What you are asked to do: The result should be every line in the data below that carries the string "background".

Input data:
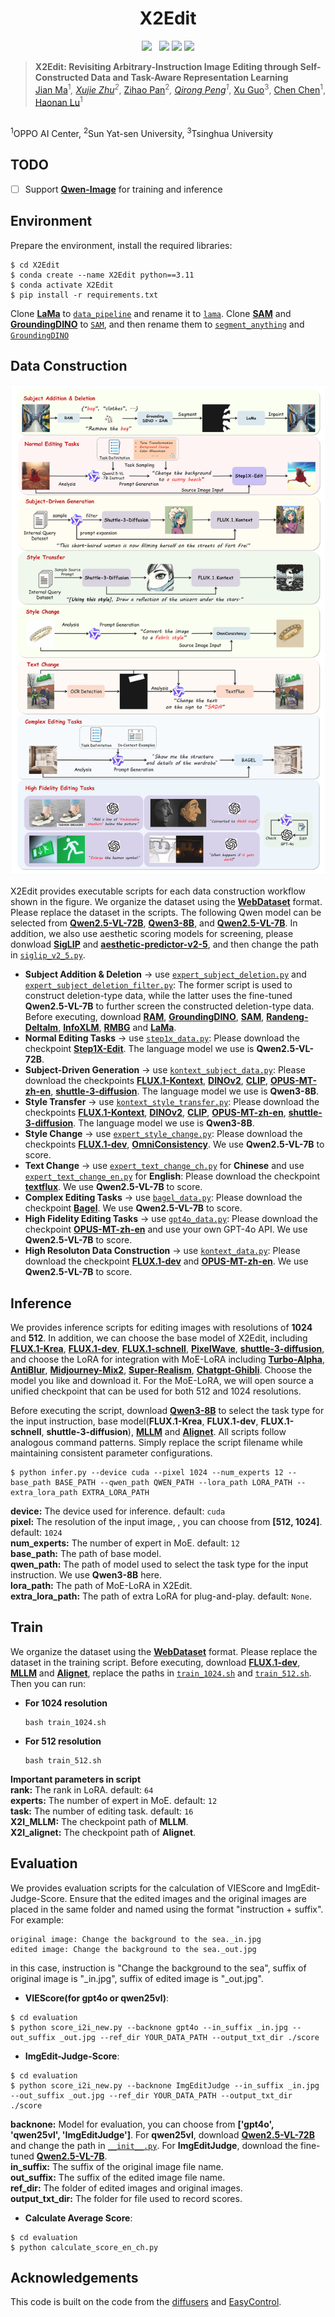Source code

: <div align="center">
  <h1>X2Edit</h1>
<a href=''><img src='https://img.shields.io/badge/arXiv-****.*****-b31b1b.svg'></a> &nbsp;
<a href='https://huggingface.co/OPPOer/X2Edit-Dataset'><img src='https://img.shields.io/badge/🤗%20HuggingFace-X2Edit Dataset-ffd21f.svg'></a>
<a href='https://huggingface.co/OPPOer/X2Edit'><img src='https://img.shields.io/badge/🤗%20HuggingFace-X2Edit-ffd21f.svg'></a>
<a href='https://www.modelscope.cn/datasets/majian/X2Edit-Dataset'><img src='https://img.shields.io/badge/🤖%20ModelScope-X2Edit Dataset-purple.svg'></a>
</div>

> **X2Edit: Revisiting Arbitrary-Instruction Image Editing through Self-Constructed Data and Task-Aware Representation Learning**
> <br>
[Jian Ma](https://scholar.google.com/citations?hl=zh-CN&user=XtzIT8UAAAAJ)<sup>1</sup>*, 
[Xujie Zhu](https://github.com/CVPIE)<sup>2</sup>*,
[Zihao Pan](https://scholar.google.com.hk/citations?user=tXlKGqQAAAAJ&hl=zh-CN)<sup>2</sup>*,
[Qirong Peng](https://scholar.google.com/citations?view_op=list_works&hl=zh-CN&user=gUPpazEAAAAJ)<sup>1</sup>*, 
[Xu Guo](https://github.com/Guoxu1233)<sup>3</sup>, 
[Chen Chen](https://scholar.google.com/citations?user=CANDhfAAAAAJ&hl=zh-CN)<sup>1</sup>,
[Haonan Lu](https://scholar.google.com/citations?user=EPBgKu0AAAAJ&hl=en)<sup>1</sup>
<br>
<sup>1</sup>OPPO AI Center, <sup>2</sup>Sun Yat-sen University, <sup>3</sup>Tsinghua University
<br>

## TODO
- [ ] Support **[Qwen-Image](https://github.com/QwenLM/Qwen-Image)** for training and inference

## Environment

Prepare the environment, install the required libraries:

```shell
$ cd X2Edit
$ conda create --name X2Edit python==3.11
$ conda activate X2Edit
$ pip install -r requirements.txt
```

Clone **[LaMa](https://github.com/advimman/lama.git)** to [`data_pipeline`](./data_pipeline) and rename it to [`lama`](./data_pipeline/lama). Clone **[SAM](https://github.com/facebookresearch/segment-anything.git)** and **[GroundingDINO](https://github.com/IDEA-Research/GroundingDINO.git)** to [`SAM`](./data_pipeline/SAM), and then rename them to [`segment_anything`](./data_pipeline/SAM/segment_anything) and [`GroundingDINO`](./data_pipeline/SAM/GroundingDINO)

## Data Construction
![Workflows](./assets/dataset_detail.jpg "Workflows")

X2Edit provides executable scripts for each data construction workflow shown in the figure. We organize the dataset using the **[WebDataset](https://github.com/webdataset/webdataset)** format. Please replace the dataset in the scripts. The following Qwen model can be selected from **[Qwen2.5-VL-72B](https://huggingface.co/Qwen/Qwen2.5-VL-72B-Instruct)**, **[Qwen3-8B](https://huggingface.co/Qwen/Qwen3-8B)**, and **[Qwen2.5-VL-7B](https://huggingface.co/datasets/sysuyy/ImgEdit/tree/main/ImgEdit_Judge)**. In addition, we also use aesthetic scoring models for screening, please donwload **[SigLIP](https://huggingface.co/google/siglip-so400m-patch14-384)** and **[aesthetic-predictor-v2-5](https://github.com/discus0434/aesthetic-predictor-v2-5/raw/main/models/aesthetic_predictor_v2_5.pth)**, and then change the path in [`siglip_v2_5.py`](./data_pipeline/aesthetic_predictor_v2_5/siglip_v2_5.py).

- **Subject Addition & Deletion** → use [`expert_subject_deletion.py`](./data_pipeline/expert_subject_deletion.py) and [`expert_subject_deletion_filter.py`](./data_pipeline/expert_subject_deletion_filter.py): The former script is used to construct deletion-type data, while the latter uses the fine-tuned **Qwen2.5-VL-7B** to further screen the constructed deletion-type data. Before executing, download **[RAM](https://huggingface.co/spaces/xinyu1205/recognize-anything/blob/main/ram_swin_large_14m.pth)**, **[GroundingDINO](https://huggingface.co/ShilongLiu/GroundingDINO/blob/main/groundingdino_swint_ogc.pth)**, **[SAM](https://huggingface.co/HCMUE-Research/SAM-vit-h/blob/main/sam_vit_h_4b8939.pth)**, **[Randeng-Deltalm](https://huggingface.co/IDEA-CCNL/Randeng-Deltalm-362M-Zh-En)**, **[InfoXLM](https://huggingface.co/microsoft/infoxlm-base)**, **[RMBG](https://huggingface.co/briaai/RMBG-2.0)** and **[LaMa](https://huggingface.co/smartywu/big-lama)**.
- **Normal Editing Tasks** → use [`step1x_data.py`](./data_pipeline/step1x_data.py): Please download the checkpoint **[Step1X-Edit](https://huggingface.co/stepfun-ai/Step1X-Edit)**. The language model we use is **Qwen2.5-VL-72B**.
- **Subject-Driven Generation** → use [`kontext_subject_data.py`](./data_pipeline/kontext_subject_data.py): Please download the checkpoints **[FLUX.1-Kontext](https://huggingface.co/black-forest-labs/FLUX.1-Kontext-dev)**, **[DINOv2](https://huggingface.co/facebook/dinov2-giant)**, **[CLIP](https://huggingface.co/openai/clip-vit-large-patch14)**, **[OPUS-MT-zh-en](https://huggingface.co/Helsinki-NLP/opus-mt-zh-en)**, **[shuttle-3-diffusion](https://huggingface.co/shuttleai/shuttle-3-diffusion)**. The language model we use is **Qwen3-8B**.
- **Style Transfer** → use [`kontext_style_transfer.py`](./data_pipeline/kontext_style_transfer.py): Please download the checkpoints **[FLUX.1-Kontext](https://huggingface.co/black-forest-labs/FLUX.1-Kontext-dev)**, **[DINOv2](https://huggingface.co/facebook/dinov2-giant)**, **[CLIP](https://huggingface.co/openai/clip-vit-large-patch14)**, **[OPUS-MT-zh-en](https://huggingface.co/Helsinki-NLP/opus-mt-zh-en)**, **[shuttle-3-diffusion](https://huggingface.co/shuttleai/shuttle-3-diffusion)**. The language model we use is **Qwen3-8B**.
- **Style Change** → use [`expert_style_change.py`](./data_pipeline/expert_style_change.py): Please download the checkpoints **[FLUX.1-dev](https://huggingface.co/black-forest-labs/FLUX.1-dev)**, **[OmniConsistency](https://huggingface.co/showlab/OmniConsistency)**. We use **Qwen2.5-VL-7B** to score.
- **Text Change** → use [`expert_text_change_ch.py`](./data_pipeline/expert_text_change_ch.py) for **Chinese** and use [`expert_text_change_en.py`](./data_pipeline/expert_text_change_en.py) for **English**: Please download the checkpoint **[textflux](https://huggingface.co/yyyyyxie/textflux)**. We use **Qwen2.5-VL-7B** to score.
- **Complex Editing Tasks** → use [`bagel_data.py`](./data_pipeline/bagel_data.py): Please download the checkpoint **[Bagel](https://huggingface.co/ByteDance-Seed/BAGEL-7B-MoT)**. We use **Qwen2.5-VL-7B** to score.
- **High Fidelity Editing Tasks** → use [`gpt4o_data.py`](./data_pipeline/gpt4o_data.py): Please download the checkpoint **[OPUS-MT-zh-en](https://huggingface.co/Helsinki-NLP/opus-mt-zh-en)** and use your own GPT-4o API. We use **Qwen2.5-VL-7B** to score.
- **High Resoluton Data Construction** → use [`kontext_data.py`](./data_pipeline/kontext_data.py): Please download the checkpoint **[FLUX.1-dev](https://huggingface.co/black-forest-labs/FLUX.1-dev)** and **[OPUS-MT-zh-en](https://huggingface.co/Helsinki-NLP/opus-mt-zh-en)**. We use **Qwen2.5-VL-7B** to score.

## Inference
We provides inference scripts for editing images with resolutions of **1024** and **512**. In addition, we can choose the base model of X2Edit, including **[FLUX.1-Krea](https://huggingface.co/black-forest-labs/FLUX.1-Krea-dev)**, **[FLUX.1-dev](https://huggingface.co/black-forest-labs/FLUX.1-dev)**, **[FLUX.1-schnell](https://huggingface.co/black-forest-labs/FLUX.1-schnell)**, **[PixelWave](https://huggingface.co/mikeyandfriends/PixelWave_FLUX.1-dev_03)**, **[shuttle-3-diffusion](https://huggingface.co/shuttleai/shuttle-3-diffusion)**, and choose the LoRA for integration with MoE-LoRA including **[Turbo-Alpha](https://huggingface.co/alimama-creative/FLUX.1-Turbo-Alpha)**, **[AntiBlur](https://huggingface.co/Shakker-Labs/FLUX.1-dev-LoRA-AntiBlur)**, **[Midjourney-Mix2](https://huggingface.co/strangerzonehf/Flux-Midjourney-Mix2-LoRA)**, **[Super-Realism](https://huggingface.co/strangerzonehf/Flux-Super-Realism-LoRA)**, **[Chatgpt-Ghibli](https://huggingface.co/openfree/flux-chatgpt-ghibli-lora)**. Choose the model you like and download it. For the MoE-LoRA, we will open source a unified checkpoint that can be used for both 512 and 1024 resolutions. 

Before executing the script, download **[Qwen3-8B](https://huggingface.co/Qwen/Qwen3-8B)** to select the task type for the input instruction, base model(**FLUX.1-Krea**, **FLUX.1-dev**, **FLUX.1-schnell**, **shuttle-3-diffusion**), **[MLLM](https://huggingface.co/Qwen/Qwen2.5-VL-7B-Instruct)** and **[Alignet](https://huggingface.co/OPPOer/X2I/blob/main/qwen2.5-vl-7b_proj.pt)**. All scripts follow analogous command patterns. Simply replace the script filename while maintaining consistent parameter configurations.

```shell
$ python infer.py --device cuda --pixel 1024 --num_experts 12 --base_path BASE_PATH --qwen_path QWEN_PATH --lora_path LORA_PATH --extra_lora_path EXTRA_LORA_PATH
```

**device:** The device used for inference. default: `cuda`<br>
**pixel:** The resolution of the input image, , you can choose from **[512, 1024]**. default: `1024`<br>
**num_experts:** The number of expert in MoE. default: `12`<br>
**base_path:** The path of base model.<br>
**qwen_path:** The path of model used to select the task type for the input instruction. We use **Qwen3-8B** here.<br>
**lora_path:** The path of MoE-LoRA in X2Edit.<br>
**extra_lora_path:** The path of extra LoRA for plug-and-play. default: `None`.<br>

## Train
We organize the dataset using the **[WebDataset](https://github.com/webdataset/webdataset)** format. 
Please replace the dataset in the training script. Before executing, download **[FLUX.1-dev](https://huggingface.co/black-forest-labs/FLUX.1-dev)**, **[MLLM](https://huggingface.co/Qwen/Qwen2.5-VL-7B-Instruct)** and **[Alignet](https://huggingface.co/OPPOer/X2I/blob/main/qwen2.5-vl-7b_proj.pt)**, replace the paths  in [`train_1024.sh`](./train_1024.sh) and [`train_512.sh`](./train_512.sh).
Then you can run:

   - **For 1024 resolution**  
     ```shell
     bash train_1024.sh
     ```

   - **For 512 resolution**  
     ```shell
     bash train_512.sh
     ```
**Important parameters in script**<br>
**rank:** The rank in LoRA. default: `64`<br>
**experts:** The number of expert in MoE. default: `12`<br>
**task:** The number of editing task. default: `16`<br>
**X2I_MLLM:** The checkpoint path of **MLLM**.<br>
**X2I_alignet:** The checkpoint path of **Alignet**.<br>

## Evaluation
We provides evaluation scripts for the calculation of VIEScore and ImgEdit-Judge-Score. Ensure that the edited images and the original images are placed in the same folder and named using the format "instruction + suffix". For example:
```shell
original image: Change the background to the sea._in.jpg
edited image: Change the background to the sea._out.jpg
```
in this case, instruction is "Change the background to the sea", suffix of original image is "_in.jpg", suffix of edited image is "_out.jpg".

- **VIEScore(for gpt4o or qwen25vl)**:  
```shell
$ cd evaluation
$ python score_i2i_new.py --backnone gpt4o --in_suffix _in.jpg --out_suffix _out.jpg --ref_dir YOUR_DATA_PATH --output_txt_dir ./score
```

- **ImgEdit-Judge-Score**:
```shell
$ cd evaluation
$ python score_i2i_new.py --backnone ImgEditJudge --in_suffix _in.jpg --out_suffix _out.jpg --ref_dir YOUR_DATA_PATH --output_txt_dir ./score
```

**backnone:** Model for evaluation, you can choose from **['gpt4o', 'qwen25vl', 'ImgEditJudge']**. For **qwen25vl**, download **[Qwen2.5-VL-72B](https://huggingface.co/Qwen/Qwen2.5-VL-72B-Instruct)** and change the path in [`__init__.py`](./evaluation/viescore/__init__.py). For **ImgEditJudge**, download the fine-tuned **[Qwen2.5-VL-7B](https://huggingface.co/datasets/sysuyy/ImgEdit/tree/main/ImgEdit_Judge)**.<br>
**in_suffix:** The suffix of the original image file name.<br>
**out_suffix:** The suffix of the edited image file name.<br>
**ref_dir:** The folder of edited images and original images.<br>
**output_txt_dir:** The folder for file used to record scores.<br>

- **Calculate Average Score**:
```shell
$ cd evaluation
$ python calculate_score_en_ch.py
```
## Acknowledgements 
This code is built on the code from the [diffusers](https://github.com/huggingface/diffusers) and [EasyControl](https://github.com/Xiaojiu-z/EasyControl).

Answer to the exercise:
original image: Change the background to the sea._in.jpg
edited image: Change the background to the sea._out.jpg
in this case, instruction is "Change the background to the sea", suffix of original image is "_in.jpg", suffix of edited image is "_out.jpg".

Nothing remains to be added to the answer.